The author of the Hebrews is very clear in declaring that the man Christ Jesus was able to offer Himself as our perfect sacrifice on the cross through the empowerment of the Holy Spirit to enable us to serve the living God (the Father) in obedience.  Jesus gloriously succeeded where Adam, the first man, had failed so miserably.  Adam chose to rebel against God at a time and place when He was experiencing the full bounty of God’s blessing.  Jesus chose to remain obedient to God in a time and place when He was confronted with all the sinful temptations of this world and in conditions that were far removed from the bounty and beauty of Eden.

John 1:1&14 “In the beginning was the Word, and the Word was with God, and the Word was God…. And the Word was made flesh, and dwelt among us, (and we beheld his glory, the glory as of the only begotten of the Father,) full of grace and truth.”

1 John 5:5, 7&9 “Who is he that overcometh the world, but he that believeth that Jesus is the Son of God?...For there are three that bear record in heaven, the Father, the Word, and the Holy Ghost: and these three are one….for this is the witness of God which he hath testified of his Son.”

John opens his gospel with a declaration that Jesus is the Word, the declared revelation of God, made flesh—come to earth as a man.  He goes on in his first letter to affirm Jesus as the Son of God through the witness of all three persons of the Godhead in heaven—The Father, the Word (Jesus) and the Holy Ghost—and then declares that all three are one.

1 Corinthians 12:3–6 “Wherefore I give you to understand, that no man speaking by the Spirit of God calleth Jesus accursed: and that no man can say that Jesus is the Lord, but by the Holy Ghost. Now there are diversities of gifts, but the same Spirit. And there are differences of administrations, but the same Lord. And there are diversities of operations, but it is the same God which worketh all in all.”

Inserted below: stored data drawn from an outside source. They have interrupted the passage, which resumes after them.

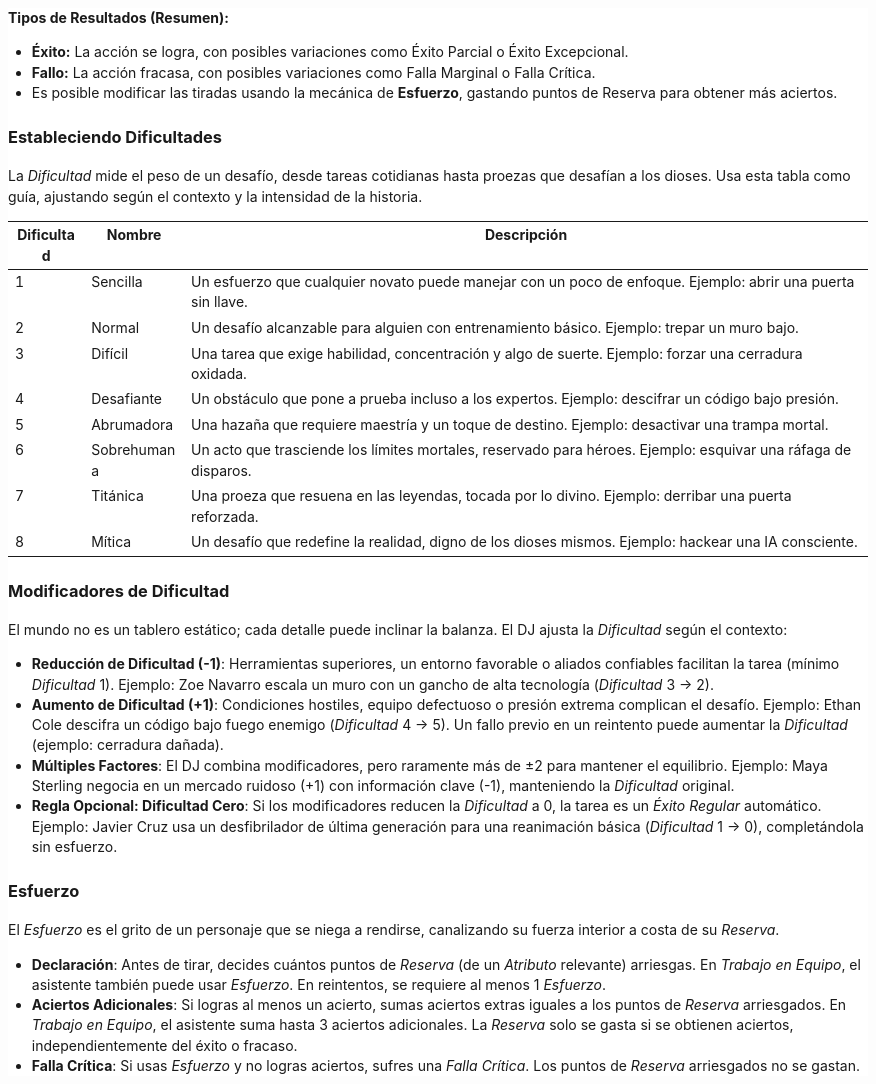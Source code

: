 **Tipos de Resultados (Resumen):**

* **Éxito:** La acción se logra, con posibles variaciones como Éxito Parcial o Éxito Excepcional.
* **Fallo:** La acción fracasa, con posibles variaciones como Falla Marginal o Falla Crítica.
* Es posible modificar las tiradas usando la mecánica de **Esfuerzo**, gastando puntos de Reserva para obtener más aciertos.

### Estableciendo Dificultades

La *Dificultad* mide el peso de un desafío, desde tareas cotidianas hasta proezas que desafían a los dioses. Usa esta tabla como guía, ajustando según el contexto y la intensidad de la historia.

| Dificultad | Nombre | Descripción |
| --- | --- | --- |
| 1 | Sencilla | Un esfuerzo que cualquier novato puede manejar con un poco de enfoque. Ejemplo: abrir una puerta sin llave. |
| 2 | Normal | Un desafío alcanzable para alguien con entrenamiento básico. Ejemplo: trepar un muro bajo. |
| 3 | Difícil | Una tarea que exige habilidad, concentración y algo de suerte. Ejemplo: forzar una cerradura oxidada. |
| 4 | Desafiante | Un obstáculo que pone a prueba incluso a los expertos. Ejemplo: descifrar un código bajo presión. |
| 5 | Abrumadora | Una hazaña que requiere maestría y un toque de destino. Ejemplo: desactivar una trampa mortal. |
| 6 | Sobrehumana | Un acto que trasciende los límites mortales, reservado para héroes. Ejemplo: esquivar una ráfaga de disparos. |
| 7 | Titánica | Una proeza que resuena en las leyendas, tocada por lo divino. Ejemplo: derribar una puerta reforzada. |
| 8 | Mítica | Un desafío que redefine la realidad, digno de los dioses mismos. Ejemplo: hackear una IA consciente. |

### Modificadores de Dificultad

El mundo no es un tablero estático; cada detalle puede inclinar la balanza. El DJ ajusta la *Dificultad* según el contexto:

- **Reducción de Dificultad (-1)**: Herramientas superiores, un entorno favorable o aliados confiables facilitan la tarea (mínimo *Dificultad* 1). Ejemplo: Zoe Navarro escala un muro con un gancho de alta tecnología (*Dificultad* 3 → 2).
- **Aumento de Dificultad (+1)**: Condiciones hostiles, equipo defectuoso o presión extrema complican el desafío. Ejemplo: Ethan Cole descifra un código bajo fuego enemigo (*Dificultad* 4 → 5). Un fallo previo en un reintento puede aumentar la *Dificultad* (ejemplo: cerradura dañada).
- **Múltiples Factores**: El DJ combina modificadores, pero raramente más de ±2 para mantener el equilibrio. Ejemplo: Maya Sterling negocia en un mercado ruidoso (+1) con información clave (-1), manteniendo la *Dificultad* original.
- **Regla Opcional: Dificultad Cero**: Si los modificadores reducen la *Dificultad* a 0, la tarea es un *Éxito Regular* automático. Ejemplo: Javier Cruz usa un desfibrilador de última generación para una reanimación básica (*Dificultad* 1 → 0), completándola sin esfuerzo.

### Esfuerzo

El *Esfuerzo* es el grito de un personaje que se niega a rendirse, canalizando su fuerza interior a costa de su *Reserva*.

- **Declaración**: Antes de tirar, decides cuántos puntos de *Reserva* (de un *Atributo* relevante) arriesgas. En *Trabajo en Equipo*, el asistente también puede usar *Esfuerzo*. En reintentos, se requiere al menos 1 *Esfuerzo*.
- **Aciertos Adicionales**: Si logras al menos un acierto, sumas aciertos extras iguales a los puntos de *Reserva* arriesgados. En *Trabajo en Equipo*, el asistente suma hasta 3 aciertos adicionales. La *Reserva* solo se gasta si se obtienen aciertos, independientemente del éxito o fracaso.
- **Falla Crítica**: Si usas *Esfuerzo* y no logras aciertos, sufres una *Falla Crítica*. Los puntos de *Reserva* arriesgados no se gastan.
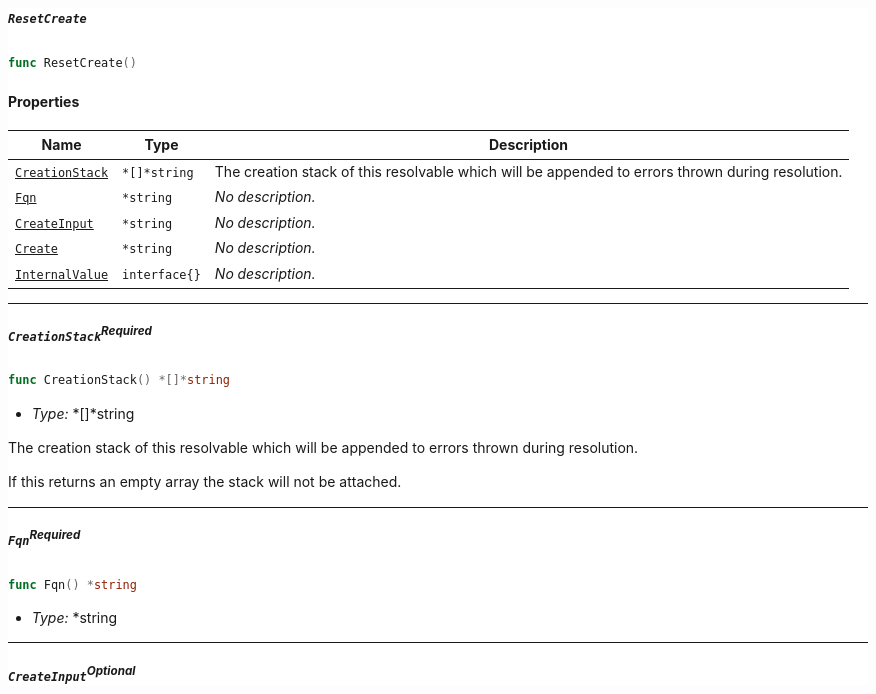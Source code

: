 ##### `ResetCreate` <a name="ResetCreate" id="@cdktf/provider-cloudflare.observatoryScheduledTest.ObservatoryScheduledTestTimeoutsOutputReference.resetCreate"></a>

```go
func ResetCreate()
```


#### Properties <a name="Properties" id="Properties"></a>

| **Name** | **Type** | **Description** |
| --- | --- | --- |
| <code><a href="#@cdktf/provider-cloudflare.observatoryScheduledTest.ObservatoryScheduledTestTimeoutsOutputReference.property.creationStack">CreationStack</a></code> | <code>*[]*string</code> | The creation stack of this resolvable which will be appended to errors thrown during resolution. |
| <code><a href="#@cdktf/provider-cloudflare.observatoryScheduledTest.ObservatoryScheduledTestTimeoutsOutputReference.property.fqn">Fqn</a></code> | <code>*string</code> | *No description.* |
| <code><a href="#@cdktf/provider-cloudflare.observatoryScheduledTest.ObservatoryScheduledTestTimeoutsOutputReference.property.createInput">CreateInput</a></code> | <code>*string</code> | *No description.* |
| <code><a href="#@cdktf/provider-cloudflare.observatoryScheduledTest.ObservatoryScheduledTestTimeoutsOutputReference.property.create">Create</a></code> | <code>*string</code> | *No description.* |
| <code><a href="#@cdktf/provider-cloudflare.observatoryScheduledTest.ObservatoryScheduledTestTimeoutsOutputReference.property.internalValue">InternalValue</a></code> | <code>interface{}</code> | *No description.* |

---

##### `CreationStack`<sup>Required</sup> <a name="CreationStack" id="@cdktf/provider-cloudflare.observatoryScheduledTest.ObservatoryScheduledTestTimeoutsOutputReference.property.creationStack"></a>

```go
func CreationStack() *[]*string
```

- *Type:* *[]*string

The creation stack of this resolvable which will be appended to errors thrown during resolution.

If this returns an empty array the stack will not be attached.

---

##### `Fqn`<sup>Required</sup> <a name="Fqn" id="@cdktf/provider-cloudflare.observatoryScheduledTest.ObservatoryScheduledTestTimeoutsOutputReference.property.fqn"></a>

```go
func Fqn() *string
```

- *Type:* *string

---

##### `CreateInput`<sup>Optional</sup> <a name="CreateInput" id="@cdktf/provider-cloudflare.observatoryScheduledTest.ObservatoryScheduledTestTimeoutsOutputReference.property.createInput"></a>

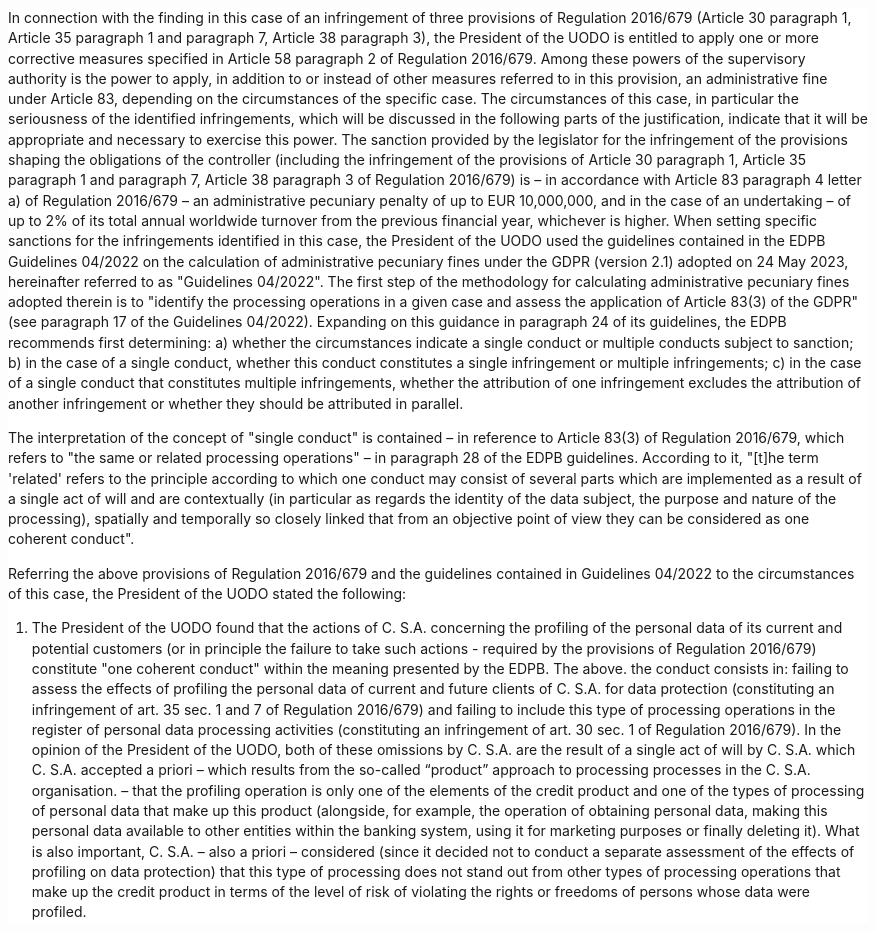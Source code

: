 In connection with the finding in this case of an infringement of three provisions of Regulation 2016/679 (Article 30 paragraph 1, Article 35 paragraph 1 and paragraph 7, Article 38 paragraph 3), the President of the UODO is entitled to apply one or more corrective measures specified in Article 58 paragraph 2 of Regulation 2016/679. Among these powers of the supervisory authority is the power to apply, in addition to or instead of other measures referred to in this provision, an administrative fine under Article 83, depending on the circumstances of the specific case. The circumstances of this case, in particular the seriousness of the identified infringements, which will be discussed in the following parts of the justification, indicate that it will be appropriate and necessary to exercise this power. The sanction provided by the legislator for the infringement of the provisions shaping the obligations of the controller (including the infringement of the provisions of Article 30 paragraph 1, Article 35 paragraph 1 and paragraph 7, Article 38 paragraph 3 of Regulation 2016/679) is – in accordance with Article 83 paragraph 4 letter a) of Regulation 2016/679 – an administrative pecuniary penalty of up to EUR 10,000,000, and in the case of an undertaking – of up to 2% of its total annual worldwide turnover from the previous financial year, whichever is higher. When setting specific sanctions for the infringements identified in this case, the President of the UODO used the guidelines contained in the EDPB Guidelines 04/2022 on the calculation of administrative pecuniary fines under the GDPR (version 2.1) adopted on 24 May 2023, hereinafter referred to as "Guidelines 04/2022". The first step of the methodology for calculating administrative pecuniary fines adopted therein is to "identify the processing operations in a given case and assess the application of Article 83(3) of the GDPR" (see paragraph 17 of the Guidelines 04/2022). Expanding on this guidance in paragraph 24 of its guidelines, the EDPB recommends first determining: a) whether the circumstances indicate a single conduct or multiple conducts subject to sanction; b) in the case of a single conduct, whether this conduct constitutes a single infringement or multiple infringements; c) in the case of a single conduct that constitutes multiple infringements, whether the attribution of one infringement excludes the attribution of another infringement or whether they should be attributed in parallel.

The interpretation of the concept of "single conduct" is contained – in reference to Article 83(3) of Regulation 2016/679, which refers to "the same or related processing operations" – in paragraph 28 of the EDPB guidelines. According to it, "\[t\]he term 'related' refers to the principle according to which one conduct may consist of several parts which are implemented as a result of a single act of will and are contextually (in particular as regards the identity of the data subject, the purpose and nature of the processing), spatially and temporally so closely linked that from an objective point of view they can be considered as one coherent conduct".

Referring the above provisions of Regulation 2016/679 and the guidelines contained in Guidelines 04/2022 to the circumstances of this case, the President of the UODO stated the following:

1. The President of the UODO found that the actions of C. S.A. concerning the profiling of the personal data of its current and potential customers (or in principle the failure to take such actions - required by the provisions of Regulation 2016/679) constitute "one coherent conduct" within the meaning presented by the EDPB. The above. the conduct consists in: failing to assess the effects of profiling the personal data of current and future clients of C. S.A. for data protection (constituting an infringement of art. 35 sec. 1 and 7 of Regulation 2016/679) and failing to include this type of processing operations in the register of personal data processing activities (constituting an infringement of art. 30 sec. 1 of Regulation 2016/679). In the opinion of the President of the UODO, both of these omissions by C. S.A. are the result of a single act of will by C. S.A. which C. S.A. accepted a priori – which results from the so-called “product” approach to processing processes in the C. S.A. organisation. – that the profiling operation is only one of the elements of the credit product and one of the types of processing of personal data that make up this product (alongside, for example, the operation of obtaining personal data, making this personal data available to other entities within the banking system, using it for marketing purposes or finally deleting it). What is also important, C. S.A. – also a priori – considered (since it decided not to conduct a separate assessment of the effects of profiling on data protection) that this type of processing does not stand out from other types of processing operations that make up the credit product in terms of the level of risk of violating the rights or freedoms of persons whose data were profiled.
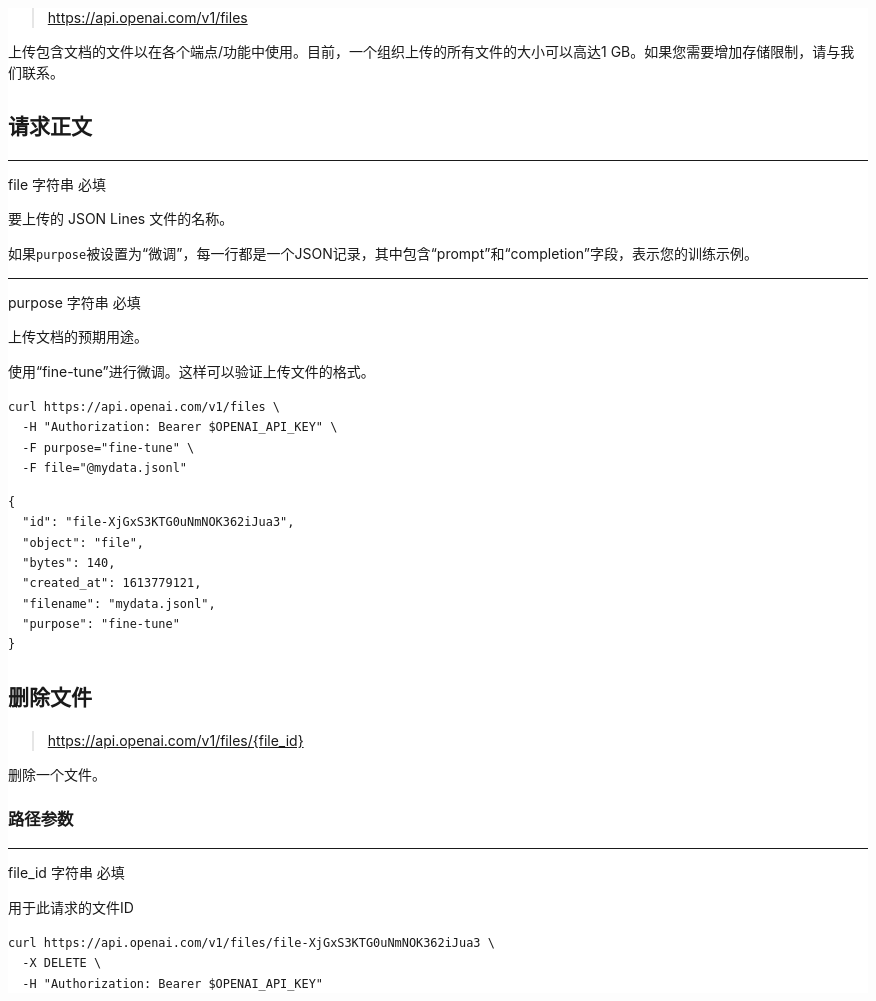 >https://api.openai.com/v1/files

上传包含文档的文件以在各个端点/功能中使用。目前，一个组织上传的所有文件的大小可以高达1 GB。如果您需要增加存储限制，请与我们联系。

## 请求正文

---
file 字符串 必填

要上传的 JSON Lines 文件的名称。

如果`purpose`被设置为“微调”，每一行都是一个JSON记录，其中包含“prompt”和“completion”字段，表示您的训练示例。

---
purpose 字符串 必填

上传文档的预期用途。

使用“fine-tune”进行微调。这样可以验证上传文件的格式。

```
curl https://api.openai.com/v1/files \
  -H "Authorization: Bearer $OPENAI_API_KEY" \
  -F purpose="fine-tune" \
  -F file="@mydata.jsonl"
```

```
{
  "id": "file-XjGxS3KTG0uNmNOK362iJua3",
  "object": "file",
  "bytes": 140,
  "created_at": 1613779121,
  "filename": "mydata.jsonl",
  "purpose": "fine-tune"
}
```

## 删除文件

>https://api.openai.com/v1/files/{file_id}

删除一个文件。

### 路径参数

---
file_id 字符串 必填

用于此请求的文件ID

```
curl https://api.openai.com/v1/files/file-XjGxS3KTG0uNmNOK362iJua3 \
  -X DELETE \
  -H "Authorization: Bearer $OPENAI_API_KEY"
```
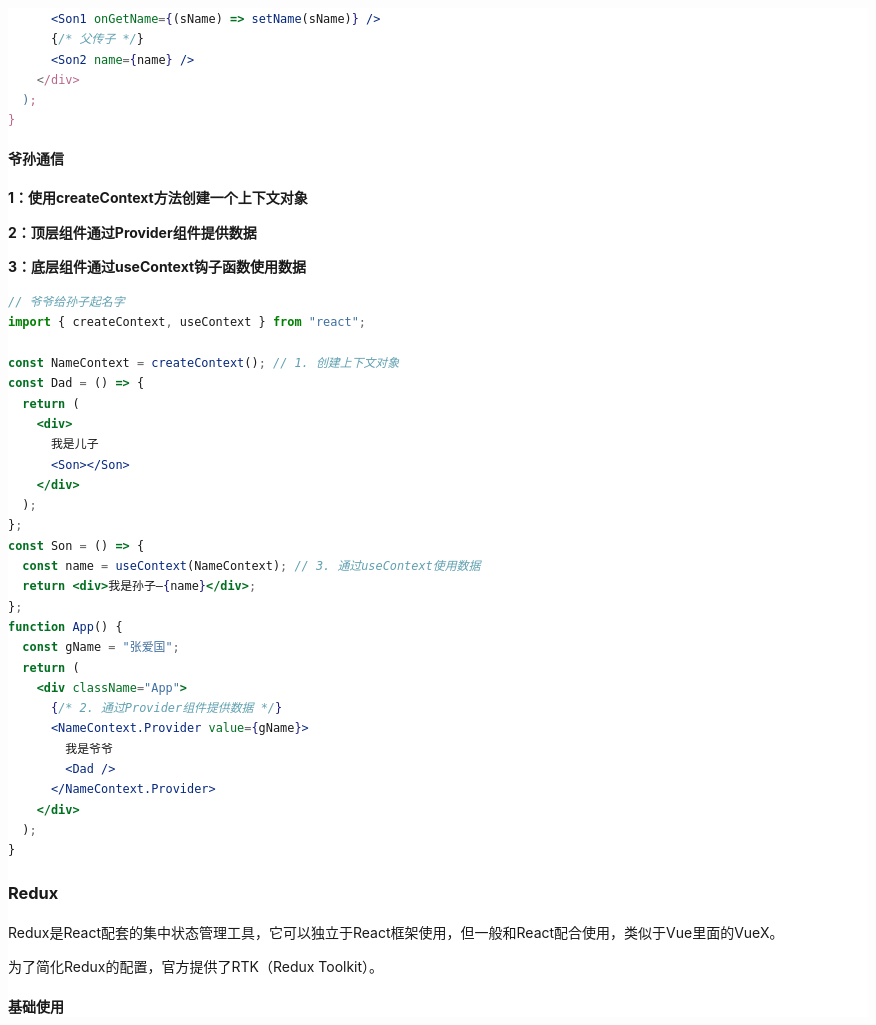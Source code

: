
 ```jsx
      <Son1 onGetName={(sName) => setName(sName)} />
      {/* 父传子 */}
      <Son2 name={name} />
    </div>
  );
}
```

#### 爷孙通信

**1：使用createContext方法创建一个上下文对象**

**2：顶层组件通过Provider组件提供数据**

**3：底层组件通过useContext钩子函数使用数据**

```jsx
// 爷爷给孙子起名字
import { createContext, useContext } from "react";

const NameContext = createContext(); // 1. 创建上下文对象
const Dad = () => {
  return (
    <div>
      我是儿子
      <Son></Son>
    </div>
  );
};
const Son = () => {
  const name = useContext(NameContext);	// 3. 通过useContext使用数据
  return <div>我是孙子—{name}</div>;
};
function App() {
  const gName = "张爱国";
  return (
    <div className="App">
      {/* 2. 通过Provider组件提供数据 */}
      <NameContext.Provider value={gName}>
        我是爷爷
        <Dad />
      </NameContext.Provider>
    </div>
  );
}
```

### Redux

Redux是React配套的集中状态管理工具，它可以独立于React框架使用，但一般和React配合使用，类似于Vue里面的VueX。

为了简化Redux的配置，官方提供了RTK（Redux Toolkit）。

#### 基础使用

In this excerpt from Paul’s first letter to the Corinthians, he is emphasizing that it is through the ministry of the Holy Spirit in one’s heart that one can declare Jesus as Lord; conversely, no one possessing the indwelling Holy Spirit will curse Jesus.  He then begins to give instruction regarding the gifting of the Holy Spirit to every believer. I think it is important to note that the work of One is the work of All in reference to the Trinity.  The Greek for the word same in the phrase “the same God” indicates a reflexive pronoun.  In other words, “God” is the power source for these gifts, administrations and operations.  The Holy Spirit distributes the gifts, the Lord Jesus determines our service and God the Father brings about His purposes through our service as facilitated by our gifting(s).

I realize that this is a very small presentation of such a very great truth, but I believe enough has been presented to make the point and at least challenge one to look further.  More scripture affirming this truth will be presented along the way as we continue looking at the names of God in all three persons of His triune nature.  We just need to understand that what we say about One is true about All as stated above.

In the next post we will begin to address references to the name of God that embrace the fullness of His triune nature.  In later posts we will reference names of God specifically ascribed to Jesus and the Holy Spirit.  Though specific in address, the truth about each applies to all.  Is this all hard to understand?  Yes—and that is as it should be.  If we could completely understand and comprehend God, He wouldn’t be God.  The prophet Isaiah explains.

Isaiah 55:8–9 “For my thoughts are not your thoughts, neither are your ways my ways, saith the LORD. For as the heavens are higher than the earth, so are my ways higher than your ways, and my thoughts than your thoughts.”